■ Problem to work on ■
Look over the entries and say how many lines include the word "assets". Only the number, please.

BEGIN Records for the exercise

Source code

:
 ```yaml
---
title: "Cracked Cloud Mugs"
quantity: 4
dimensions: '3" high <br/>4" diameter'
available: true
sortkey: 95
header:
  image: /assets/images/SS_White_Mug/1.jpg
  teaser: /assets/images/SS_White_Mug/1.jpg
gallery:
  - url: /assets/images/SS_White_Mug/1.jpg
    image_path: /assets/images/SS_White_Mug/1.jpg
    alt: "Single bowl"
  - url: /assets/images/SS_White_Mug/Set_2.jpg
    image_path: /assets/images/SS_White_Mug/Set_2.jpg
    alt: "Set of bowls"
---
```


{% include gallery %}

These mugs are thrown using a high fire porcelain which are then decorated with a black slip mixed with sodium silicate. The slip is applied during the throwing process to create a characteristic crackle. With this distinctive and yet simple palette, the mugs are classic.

END Records for the exercise

■ Response to this task ■
6